Thanks, I’ve got some previous mentions of base yolo models as well as nudenet that someone shared previously in this thread and I didn’t find them stable or reliable enough, even on 2d video. They’d be great if I could use them as a feature extractor and I recently saw an article describing a way to use yolov8 that way but I haven’t gotten around to testing it.
I checked your link and also saw your newer commits and noted your yolo cock tracking onnx model and tried it out side by side with a yolo model from a longer training run and I don’t know what your experience has been with that, but I think if your not happy with the detections it’s making, then more data in the training dataset might be needed from the looks of it.
The same goes for the model I tuned, when watching the previous animation as well as that side by side, I can see many points where it’s not detecting objects but it should be, and that’s likely due to the small dataset I used. For transparency, there’s plenty of times in those videos that the model I trained, utterly fails! I have set opencv to listen for keypresses so when I see a frame that’s not being detected correcty, I can hit S and it can be dumped to a folder for later annotation. It’s not something I’m going to put a lot of time into, I’m still much more interested in approaches that do it all within the model.

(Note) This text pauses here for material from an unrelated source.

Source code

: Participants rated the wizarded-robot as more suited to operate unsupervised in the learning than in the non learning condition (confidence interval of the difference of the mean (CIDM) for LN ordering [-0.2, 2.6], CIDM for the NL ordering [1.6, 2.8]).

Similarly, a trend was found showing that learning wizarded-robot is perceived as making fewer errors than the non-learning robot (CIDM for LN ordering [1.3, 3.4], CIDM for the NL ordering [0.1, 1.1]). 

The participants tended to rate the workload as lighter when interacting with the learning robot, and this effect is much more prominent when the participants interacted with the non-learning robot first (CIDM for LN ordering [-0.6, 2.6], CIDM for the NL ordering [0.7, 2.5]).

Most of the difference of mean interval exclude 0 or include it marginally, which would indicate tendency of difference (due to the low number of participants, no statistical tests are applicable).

I also saw your repo code using the cv2.calcOpticalFlowFarneback for tracking too, and I’d been meaning to take a look at what it would take to plug that into a model. I was surprised how easy it was to output a simple up or down vector and plot it into a detectable wave form and it’s given me a few ideas around feeding the hsv data into a custom model instead of images as it seemed to be visually informative, even at low resolutions. Although I can see that if I was programmatically trying to infer the right waveforms, the correct polarity is largely dependant on who is moving!

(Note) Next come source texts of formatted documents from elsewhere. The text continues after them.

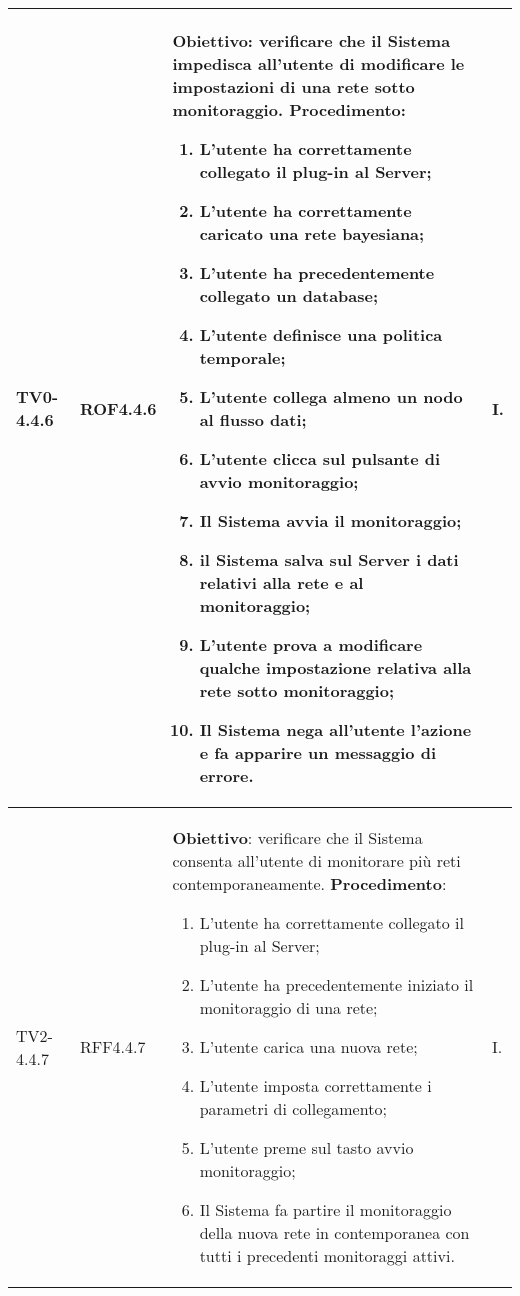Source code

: \begin{longtable}{|C{.15\textwidth}|C{.13\textwidth}|m{.52\textwidth}|C{.08\textwidth}|}
TV0-4.4.6 & ROF4.4.6 &
	\textbf{Obiettivo}: verificare che il Sistema impedisca all'utente di modificare le impostazioni di una rete sotto monitoraggio. \newline
	\textbf{Procedimento}:
	\begin{enumerate}
		\item L'utente ha correttamente collegato il plug-in al Server;
		\item L'utente ha correttamente caricato una rete bayesiana;
		\item L'utente ha precedentemente collegato un database;
		\item L'utente definisce una politica temporale;
		\item L'utente collega almeno un nodo al flusso dati;
		\item L'utente clicca sul pulsante di avvio monitoraggio;							\item Il Sistema avvia il monitoraggio;
		\item il Sistema salva sul Server i dati relativi alla rete e al monitoraggio;
 		\item L'utente prova a modificare qualche impostazione relativa alla rete sotto monitoraggio;
 		\item Il Sistema nega all'utente l'azione e fa apparire un messaggio di errore.
	\end{enumerate}
	& I. \\
\hline

TV2-4.4.7 & RFF4.4.7 &
	\textbf{Obiettivo}: verificare che il Sistema consenta all'utente di monitorare più reti contemporaneamente. \newline
	\textbf{Procedimento}:
	\begin{enumerate}
		\item L'utente ha correttamente collegato il plug-in al Server;
		\item L'utente ha precedentemente iniziato il monitoraggio di una rete;
		\item L'utente carica una nuova rete;
		\item L'utente imposta correttamente i parametri di collegamento;
		\item L'utente preme sul tasto avvio monitoraggio;
		\item Il Sistema fa partire il monitoraggio della nuova rete in contemporanea con tutti i precedenti monitoraggi attivi.
	\end{enumerate}
	& I. \\
\hline


\end{longtable}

And I also saw how you’re doing quadratic interpolation in your code and it seems wayyy easier than the way I’ve been doing it so that was really useful as well! I have been manually writing functions to calculate the time between points and then doing sinusoidal calculations! I see interp1d is marked as legacy though, but make_interp_spline with uniform parametrizations looks like a good alternative I’ll try. A few weeks ago I played around making an autoencoder with lstm, with interpolated data choking down to 1/20th the size of the original data so having good, easy to generate interpolated data is really useful. I was thinking the resultant decoder model might be good to use as a replacement head on some of the other sequence models I’ve tinkered with, and potentially output smoother, more consistent predictions.
I also tried the lstm approach with my ‘manual’ interpolation to create an ‘axis expander’ model. To go from 1 channel and to create roll+pitch channels based off the longer term input (60s in, 60s out). Objectively, it wasn’t bad, but wasn’t necessarily better than just setting multifunplayer to random for those channels.

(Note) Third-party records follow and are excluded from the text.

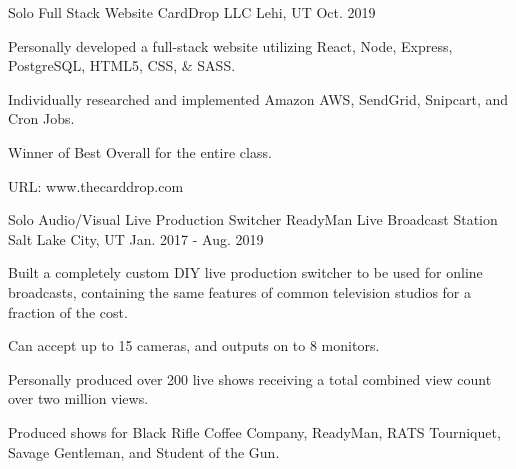 

\begin{cventries}

  \cventry
    {Solo Full Stack Website} %
    {CardDrop LLC} %
    {Lehi, UT} %
    {Oct. 2019} %
    {
      \begin{cvitems} %
        \item {Personally developed a full-stack website utilizing React, Node, Express, PostgreSQL, HTML5, CSS, \& SASS.}
        \item {Individually researched and implemented Amazon AWS, SendGrid, Snipcart, and Cron Jobs.}
        \item {Winner of Best Overall for the entire class.}
        \item {URL: www.thecarddrop.com}
      \end{cvitems}
    }

  \cventry
    {Solo Audio/Visual Live Production Switcher} %
    {ReadyMan Live Broadcast Station} %
    {Salt Lake City, UT} %
    {Jan. 2017 - Aug. 2019} %
    {
      \begin{cvitems} %
        \item {Built a completely custom DIY live production switcher to be used for online broadcasts, containing the same features of common television studios for a fraction of the cost.}
        \item {Can accept up to 15 cameras, and outputs on to 8 monitors.}
        \item {Personally produced over 200 live shows receiving a total combined view count over two million views.}
        \item {Produced shows for Black Rifle Coffee Company, ReadyMan, RATS Tourniquet, Savage Gentleman, and Student of the Gun.}
      \end{cvitems}
    }

\end{cventries}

Back to your tracker model though, have you thought about doing a segmentation model instead of detection model? There’s some smart segmentation tools that make segmentation easier to annotate than you’d think for that sort of defined object. Potentially it’s easier and more reliable to calculate the visible area of the segmentation mask?
The existing optical flow and other approaches are quite good and consistently outperform anything model based I’ve tinkered with. I’m not sure if/where the pain ports are for users of it at the moment, but I could see some sort of detection model that helps a program make a decision about where to focus an optical flow’s attention (such as static cropping guidance), or to provide smoothing/postprocessing of the tracking output data.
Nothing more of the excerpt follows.